V.B. Raju, J.
1. This second appeal arises out of a finding of the first appellate Court that the suit open land is of the ownership of the plaintiffs by reason of their adverse possession for more than sixty years and that it does not belong to the defendant namely the State of Bombay.
2. No doubt the adequacy and sufficiency of evidence is always a question of fact and cannot be argued in second appeal. But whether user amounts to adverse possession is a question of law. It is also a question of law whether there is evidence of possession as distinguished from evidence of mere user. The concept of possession is an abstract one and it is not sufficient merely to prove user by tethering cattle as held in Framji Cursetji v. Goculdas Madhovji I.L.R. 16 Bombay 338 In that case in addition to tethering cattle some construction had also been made. But in spite of that it was held that the user by tethering cattle and the construction of a temporary structure would not amount to possession in the case of open land. Whether that would be sufficient or not to constitute possession is a question of law. It is true that we are here dealing with a blind alley in the middle of seven houses. In second appeal I must accept the appreciation of evidence by the first appellate Court. There is therefore evidence to show user of the site by tethering cattle for more than sixty years. But in my opinion that would not constitute possession. There is no evidence to prove that the user is exclusive user. It is true that the plaintiffs say that they are owners of the property. Ownership must of course be exclusive. But it is for the Court to decide who is the owner. If there is evidence of exclusive user then perhaps we can infer adverse possession.

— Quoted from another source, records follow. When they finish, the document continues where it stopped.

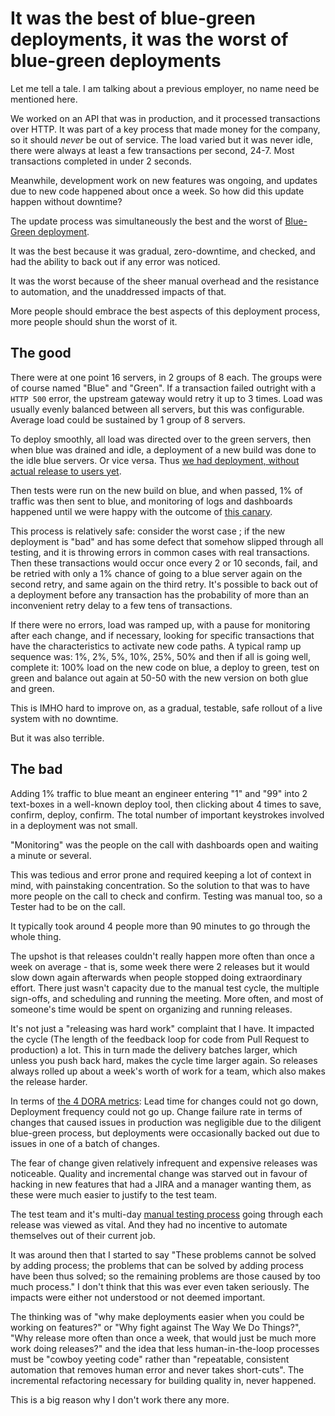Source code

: 
# It was the best of blue-green deployments, it was the worst of blue-green deployments

Let me tell a tale. I am talking about a previous employer, no name need be mentioned here.

We worked on an API that was in production, and it processed transactions over HTTP. It was part of a key process that made money for the company, so it should _never_ be out of service. The load varied but it was never idle, there were always at least a few transactions per second, 24-7. Most transactions completed in under 2 seconds.

Meanwhile, development work on new features was ongoing, and updates due to new code happened about once a week. So how did this update happen without downtime?

The update process was simultaneously the best and the worst of [Blue-Green deployment](https://martinfowler.com/bliki/BlueGreenDeployment.html).

It was the best because it was gradual, zero-downtime, and checked, and had the ability to back out if any error was noticed.

It was the worst because of the sheer manual overhead and the resistance to automation, and the unaddressed impacts of that.

More people should embrace the best aspects of this deployment process, more people should shun the worst of it.

## The good

There were at one point 16 servers, in 2 groups of 8 each. The groups were of course named "Blue" and "Green". If a transaction failed outright with a `HTTP 500` error, the upstream gateway would retry it up to 3 times. Load was usually evenly balanced between all servers, but this was configurable. Average load could be sustained by 1 group of 8 servers.

To deploy smoothly, all load was directed over to the green servers, then when blue was drained and idle, a deployment of a new build was done to the idle blue servers. Or vice versa. Thus [we had deployment, without actual release to users yet](https://www.thoughtworks.com/en-gb/radar/techniques/decoupling-deployment-from-release).

Then tests were run on the new build on blue, and when passed, 1% of traffic was then sent to blue, and monitoring of logs and dashboards happened until we were happy with the outcome of [this canary](https://semaphoreci.com/blog/what-is-canary-deployment).

This process is relatively safe: consider the worst case ; if the new deployment is "bad" and has some defect that somehow slipped through all testing, and it is throwing errors in common cases with real transactions. Then these transactions would occur once every 2 or 10 seconds, fail, and be retried with only a 1% chance of going to a blue server again on the second retry, and same again on the third retry. It's possible to back out of a deployment before any transaction has the probability of more than an inconvenient retry delay to a few tens of transactions.

If there were no errors, load was ramped up, with a pause for monitoring after each change, and if necessary, looking for specific transactions that have the characteristics to activate new code paths. A typical ramp up sequence was: 1%, 2%, 5%, 10%, 25%, 50%  and then if all is going well, complete it: 100% load on the new code on blue, a deploy to green, test on green and balance out again at 50-50 with the new version on both glue and green.

This is IMHO hard to improve on, as a gradual, testable, safe rollout of a live system with no downtime.

But it was also terrible.

## The bad

Adding 1% traffic to blue meant an engineer entering "1" and "99" into 2 text-boxes in a well-known deploy tool, then clicking about 4 times to save, confirm, deploy, confirm. The total number of important keystrokes involved in a deployment was not small.

"Monitoring" was the people on the call with dashboards open and waiting a minute or several.

This was tedious and error prone and required keeping a lot of context in mind, with painstaking concentration. So the solution to that was to have more people on the call to check and confirm. Testing was manual too, so a Tester had to be on the call.

It typically took around 4 people more than 90 minutes to go through the whole thing.

The upshot is that releases couldn't really happen more often than once a week on average - that is, some week there were 2 releases but it would slow down again afterwards when people stopped doing extraordinary effort. There just wasn't capacity due to the manual test cycle, the multiple sign-offs, and scheduling and running the meeting. More often, and most of someone's time would be spent on organizing and running releases.

It's not just a "releasing was hard work" complaint that I have. It impacted the cycle (The length of the feedback loop for code from Pull Request to production) a lot. This in turn made the delivery batches larger, which unless you push back hard, makes the cycle time larger again. So releases always rolled up about a week's worth of work for a team, which also makes the release harder.

In terms of [the 4 DORA metrics](https://cloud.google.com/blog/products/devops-sre/using-the-four-keys-to-measure-your-devops-performance): Lead time for changes could not go down, Deployment frequency could not go up. Change failure rate in terms of changes that caused issues in production was negligible due to the diligent blue-green process, but deployments were occasionally backed out due to issues in one of a batch of changes.

The fear of change given relatively infrequent and expensive releases was noticeable. Quality and incremental change was starved out in favour of hacking in new features that had a JIRA and a manager wanting them, as these were much easier to justify to the test team.

The test team and it's multi-day [manual testing process](https://dora.dev/devops-capabilities/technical/test-automation/) going through each release was viewed as vital. And they had no incentive to automate themselves out of their current job.

It was around then that I started to say "These problems cannot be solved by adding process; the problems that can be solved by adding process have been  thus solved; so the remaining problems are those caused by too much process." I don't think that this was ever even taken seriously. The impacts were either not understood or not deemed important.

The thinking was of "why make deployments easier when you could be working on features?" or "Why fight against The Way We Do Things?", "Why release more often than once a week, that would just be much more work doing releases?" and the idea that less human-in-the-loop processes must be "cowboy yeeting code" rather than "repeatable, consistent automation that removes human error and never takes short-cuts". The incremental refactoring necessary for building quality in, never happened.

This is a big reason why I don't work there any more.

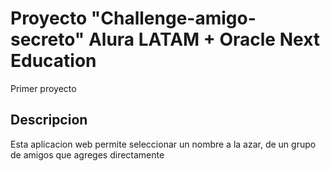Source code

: # Proyecto "Challenge-amigo-secreto"  Alura LATAM + Oracle Next Education
Primer proyecto 
## Descripcion 
Esta aplicacion web permite seleccionar un nombre a la azar, de un grupo de amigos que agreges directamente
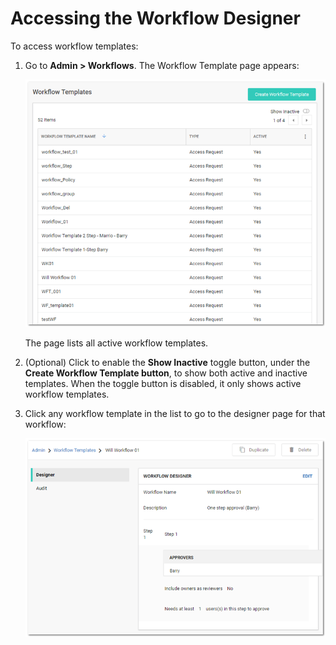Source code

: [title]: # (Accessing the Workflow Designer)
[tags]: # (Workflow)
[priority]: # (1000)

# Accessing the Workflow Designer

To access workflow templates:

1. Go to **Admin > Workflows**. The Workflow Template page appears:

   ![1556292201719](images/1556292201719.png)

   The page lists all active workflow templates.

1. (Optional) Click to enable the **Show Inactive** toggle button, under the **Create Workflow Template button**, to show both active and inactive templates. When the toggle button is disabled, it only shows active workflow templates.

1. Click any workflow template in the list to go to the designer page for that workflow:

   ![1556292350301](images/1556292350301.png)
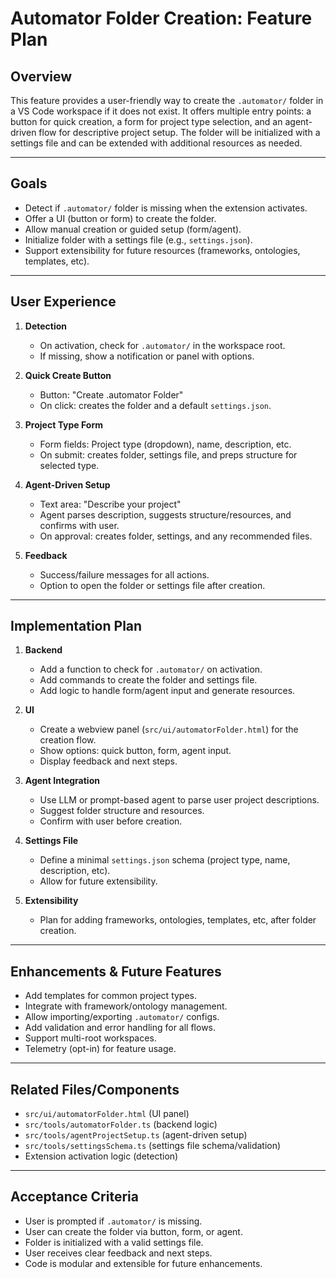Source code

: # Automator Folder Creation: Feature Plan

## Overview
This feature provides a user-friendly way to create the `.automator/` folder in a VS Code workspace if it does not exist. It offers multiple entry points: a button for quick creation, a form for project type selection, and an agent-driven flow for descriptive project setup. The folder will be initialized with a settings file and can be extended with additional resources as needed.

---

## Goals
- Detect if `.automator/` folder is missing when the extension activates.
- Offer a UI (button or form) to create the folder.
- Allow manual creation or guided setup (form/agent).
- Initialize folder with a settings file (e.g., `settings.json`).
- Support extensibility for future resources (frameworks, ontologies, templates, etc).

---

## User Experience
1. **Detection**
   - On activation, check for `.automator/` in the workspace root.
   - If missing, show a notification or panel with options.

2. **Quick Create Button**
   - Button: "Create .automator Folder"
   - On click: creates the folder and a default `settings.json`.

3. **Project Type Form**
   - Form fields: Project type (dropdown), name, description, etc.
   - On submit: creates folder, settings file, and preps structure for selected type.

4. **Agent-Driven Setup**
   - Text area: "Describe your project"
   - Agent parses description, suggests structure/resources, and confirms with user.
   - On approval: creates folder, settings, and any recommended files.

5. **Feedback**
   - Success/failure messages for all actions.
   - Option to open the folder or settings file after creation.

---

## Implementation Plan
1. **Backend**
   - Add a function to check for `.automator/` on activation.
   - Add commands to create the folder and settings file.
   - Add logic to handle form/agent input and generate resources.

2. **UI**
   - Create a webview panel (`src/ui/automatorFolder.html`) for the creation flow.
   - Show options: quick button, form, agent input.
   - Display feedback and next steps.

3. **Agent Integration**
   - Use LLM or prompt-based agent to parse user project descriptions.
   - Suggest folder structure and resources.
   - Confirm with user before creation.

4. **Settings File**
   - Define a minimal `settings.json` schema (project type, name, description, etc).
   - Allow for future extensibility.

5. **Extensibility**
   - Plan for adding frameworks, ontologies, templates, etc, after folder creation.

---

## Enhancements & Future Features
- Add templates for common project types.
- Integrate with framework/ontology management.
- Allow importing/exporting `.automator/` configs.
- Add validation and error handling for all flows.
- Support multi-root workspaces.
- Telemetry (opt-in) for feature usage.

---

## Related Files/Components
- `src/ui/automatorFolder.html` (UI panel)
- `src/tools/automatorFolder.ts` (backend logic)
- `src/tools/agentProjectSetup.ts` (agent-driven setup)
- `src/tools/settingsSchema.ts` (settings file schema/validation)
- Extension activation logic (detection)

---

## Acceptance Criteria
- User is prompted if `.automator/` is missing.
- User can create the folder via button, form, or agent.
- Folder is initialized with a valid settings file.
- User receives clear feedback and next steps.
- Code is modular and extensible for future enhancements.
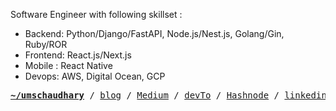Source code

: Software Engineer with following skillset : 
- Backend: Python/Django/FastAPI, Node.js/Nest.js, Golang/Gin, Ruby/ROR
- Frontend: React.js/Next.js
- Mobile : React Native
- Devops: AWS, Digital Ocean, GCP

<pre>
<strong><a target="_blank" href="https://uchaudhary.com.np">~/umschaudhary</a></strong> / <a target="_blank" href="https://uchaudhary.com.np/blog">blog</a> / <a target="_blank" href="https://umesschaudhary.medium.com/">Medium</a> / <a target="_blank" href="https://dev.to/umschaudhary">devTo</a> / <a target="_blank" href="https://nizutech.hashnode.dev">Hashnode</a> / <a target="_blank" href="https://linkedin.com/in/umschaudhary">linkedin</a> / 
</pre>

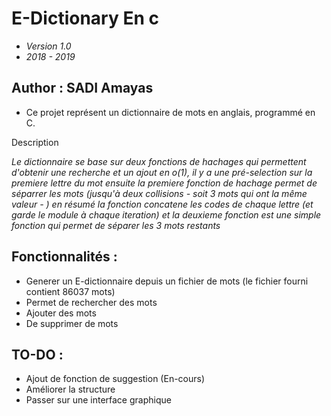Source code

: # E-Dictionary En c

- *Version 1.0*
- *2018 - 2019*

## Author : SADI Amayas

- Ce projet représent un dictionnaire de mots en anglais, programmé en C.

Description

*Le dictionnaire se base sur deux fonctions de hachages qui permettent d'obtenir une recherche et un ajout en o(1), il y a une pré-selection sur la premiere lettre du mot ensuite la premiere fonction de hachage permet de séparrer les mots (jusqu'à deux collisions - soit 3 mots qui ont la même valeur - ) en résumé la fonction concatene les codes de chaque lettre (et garde le module à chaque iteration) et la deuxieme fonction est une simple fonction qui permet de séparer les 3 mots restants*

## Fonctionnalités :
- Generer un E-dictionnaire depuis un fichier de mots (le fichier fourni contient 86037 mots)
- Permet de rechercher des mots
- Ajouter des mots
- De supprimer de mots

## TO-DO : 
- Ajout de fonction de suggestion (En-cours)
- Améliorer la structure
- Passer sur une interface graphique
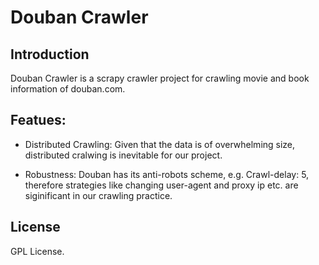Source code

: # Douban Crawler

## Introduction

   Douban Crawler is a scrapy crawler project for crawling movie and book information of douban.com.

## Featues:

   * Distributed Crawling: Given that the data is of overwhelming size, distributed cralwing is inevitable for our project.

   * Robustness: Douban has its anti-robots scheme, e.g. Crawl-delay: 5, therefore strategies like changing user-agent and proxy ip etc. are siginificant in our crawling practice.

## License

   GPL License.
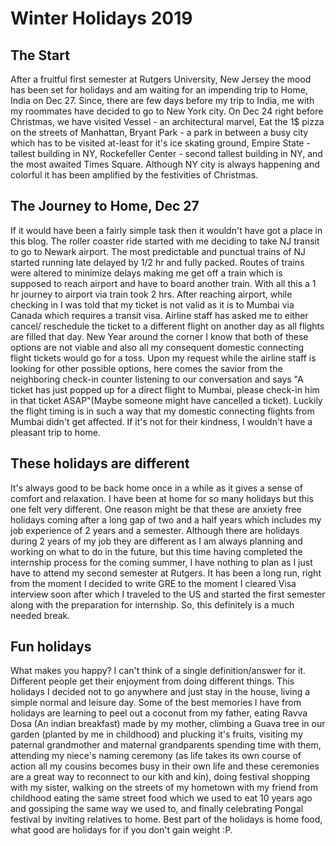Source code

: # Winter Holidays 2019

## The Start

After a fruitful first semester at Rutgers University, New Jersey the mood has been set for holidays and am waiting for an impending trip to Home, India on Dec 27. Since, there are few days before my trip to India, me with my roommates have decided to go to New York city. On Dec 24 right before Christmas, we have visited Vessel - an architectural marvel, Eat the 1$ pizza on the streets of Manhattan, Bryant Park - a park in between a busy city which has to be visited at-least for it's ice skating ground, Empire State - tallest building in NY, Rockefeller Center - second tallest building in NY, and the most awaited Times Square. Although NY city is always happening and colorful it has been amplified by the festivities of Christmas.

## The Journey to Home, Dec 27

If it would have been a fairly simple task then it wouldn't have got a place in this blog. The roller coaster ride started with me deciding to take NJ transit to go to Newark airport. The most predictable and punctual trains of NJ started running late delayed by 1/2 hr and fully packed. Routes of trains were altered to minimize delays making me get off a train which is supposed to reach airport and have to board another train. With all this a 1 hr journey to airport via train took 2 hrs. After reaching airport, while checking in I was told that my ticket is not valid as it is to Mumbai via Canada which requires a transit visa. Airline staff has asked me to either cancel/ reschedule the ticket to a different flight on another day as all flights are filled that day. New Year around the corner I know that both of these options are not viable and also all my consequent domestic connecting flight tickets would go for a toss. Upon my request while the airline staff is looking for other possible options, here comes the savior from the neighboring check-in counter listening to our conversation and says "A ticket has just popped up for a direct flight to Mumbai, please check-in him in that ticket ASAP"(Maybe someone might have cancelled a ticket). Luckily the flight timing is in such a way that my domestic connecting flights from Mumbai didn't get affected. If it's not for their kindness, I wouldn't have a pleasant trip to home.

## These holidays are different

It's always good to be back home once in a while as it gives a sense of comfort and relaxation. I have been at home for so many holidays but this one felt very different. One reason might be that these are anxiety free holidays coming after a long gap of two and a half years which includes my job experience of 2 years and a semester. Although there are holidays during 2 years of my job they are different as I am always planning and working on what to do in the future, but this time having completed the internship process for the coming summer, I have nothing to plan as I just have to attend my second semester at Rutgers. It has been a long run, right from the moment I decided to write GRE to the moment I cleared Visa interview soon after which I traveled to the US and started the first semester along with the preparation for internship. So, this definitely is a much needed break.

## Fun holidays

What makes you happy? I can't think of a single definition/answer for it. Different people get their enjoyment from doing different things. This holidays I decided not to go anywhere and just stay in the house, living a simple normal and leisure day. Some of the best memories I have from holidays are learning to peel out a coconut from my father, eating Ravva Dosa (An indian breakfast) made by my mother, climbing a Guava tree in our garden (planted by me in childhood) and plucking it's fruits, visiting my paternal grandmother and maternal grandparents spending time with them, attending my niece's naming ceremony (as life takes its own course of action all my cousins becomes busy in their own life and these ceremonies are a great way to reconnect to our kith and kin), doing festival shopping with my sister, walking on the streets of my hometown with my friend from childhood eating the same street food which we used to eat 10 years ago and gossiping the same way we used to, and finally celebrating Pongal festival by inviting relatives to home. Best part of the holidays is home food, what good are holidays for if you don't gain weight :P.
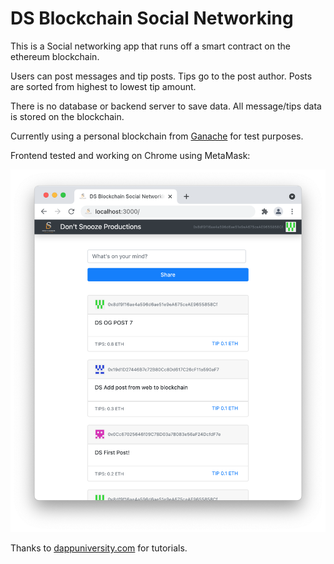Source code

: # DS Blockchain Social Networking

This is a Social networking app that runs off a smart contract on the ethereum blockchain.

Users can post messages and tip posts. Tips go to the post author. Posts are sorted from highest to lowest tip amount.

There is no database or backend server to save data. All message/tips data is stored on the blockchain.

Currently using a personal blockchain from [Ganache](https://www.trufflesuite.com/ganache) for test purposes. 

Frontend tested and working on Chrome using MetaMask:

![DS Blockchain Social Networking - Chrome Screen shot](docs/DSBlockchainSocialNetwork.png)

Thanks to [dappuniversity.com](https://www.dappuniversity.com) for tutorials.
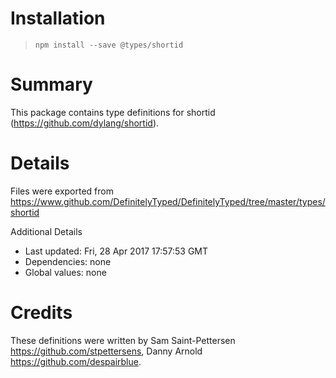 # Installation
> `npm install --save @types/shortid`

# Summary
This package contains type definitions for shortid (https://github.com/dylang/shortid).

# Details
Files were exported from https://www.github.com/DefinitelyTyped/DefinitelyTyped/tree/master/types/shortid

Additional Details
 * Last updated: Fri, 28 Apr 2017 17:57:53 GMT
 * Dependencies: none
 * Global values: none

# Credits
These definitions were written by Sam Saint-Pettersen <https://github.com/stpettersens>, Danny Arnold <https://github.com/despairblue>.
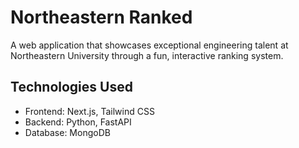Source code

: # Northeastern Ranked

A web application that showcases exceptional engineering talent at Northeastern University through a fun, interactive ranking system.

## Technologies Used

- Frontend: Next.js, Tailwind CSS
- Backend: Python, FastAPI
- Database: MongoDB

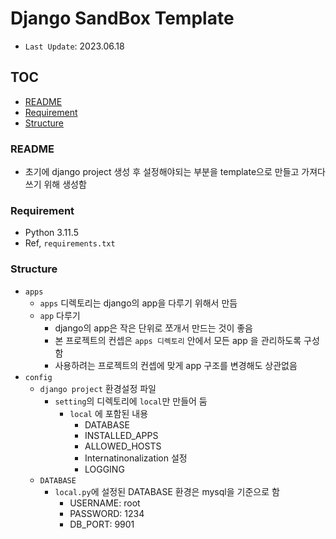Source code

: # Django SandBox Template

- `Last Update`: 2023.06.18

## TOC

- [README](#README)
- [Requirement](#Requirement)
- [Structure](#Structure)

### README

- 초기에 django project 생성 후 설정해야되는 부분을 template으로 만들고 가져다 쓰기 위해 생성함

### Requirement

- Python 3.11.5
- Ref, `requirements.txt`

### Structure

- `apps`
    - `apps` 디렉토리는 django의 app을 다루기 위해서 만듬
    - `app` 다루기
        - django의 app은 작은 단위로 쪼개서 만드는 것이 좋음
        - 본 프로젝트의 컨셉은 `apps 디렉토리` 안에서 모든 app 을 관리하도록 구성함
        - 사용하려는 프로젝트의 컨셉에 맞게 app 구조를 변경해도 상관없음
- `config`
    - `django project` 환경설정 파일
        - `setting`의 디렉토리에 `local`만 만들어 둠
            - `local` 에 포함된 내용
                - DATABASE
                - INSTALLED_APPS
                - ALLOWED_HOSTS
                - Internatinonalization 설정
                - LOGGING
    - `DATABASE`
        - `local.py`에 설정된 DATABASE 환경은 mysql을 기준으로 함
            - USERNAME: root
            - PASSWORD: 1234
            - DB_PORT: 9901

3. It may be that there is no evidence on behalf of the Government to show that the suit site belongs to the Government. But there is a presumption under Section 37 of the Land Revenue Code unless that presumption is rebutted by the plaintiffs. It is true that one of the witnesses for the defendant has stated that only the owners of the houses in the Falia can make the use of the Falia open land. He is giving evidence as to what rights the owners of the houses in the Falia have. He is not giving evidence on any question of fact. The question as to who can make uses of the Falia is a question for the Court to decide. It is not a fact on which evidence can be given. In any case this is a suit filed by the plaintiffs to establish their ownership by adverse possession and the burden is on them to prove the title by adverse possession for the requisite period. They led evidence in respect of user by tethering cattle. Such a user does not amount to possession and cannot give rise to adverse possession. No evidence has been led about adverse nature. On both these grounds I must hold that the plaintiffs have failed to prove their title by adverse possession.
4. The Learned Counsel for the respondents has relied on Section 110 of the Indian Evidence Act. That section would come into operation if possession is proved. But in case of mere user without possession that section does not come into operation.
It is true that there is a blind alley in the present case. The suit open site in a blind alley can belong to some or all the owners of the houses in the Falia or it may be public street. There is a presumption under Section 37 of Land Revenue Code which can be rebutted under the said Code by the plaintiffs by leading evidence to prove possession for the requisite period. But this has not been done. As already observed the evidence of user is not evidence of possession and certainly it is not the evidence of adverse possession.
I, therefore, allow this second appeal and dismiss the plaintiffs suit. There will be no orders as to costs.
Certificate for leave to appeal under Clause 15 of the Letters Patent is grarrfed.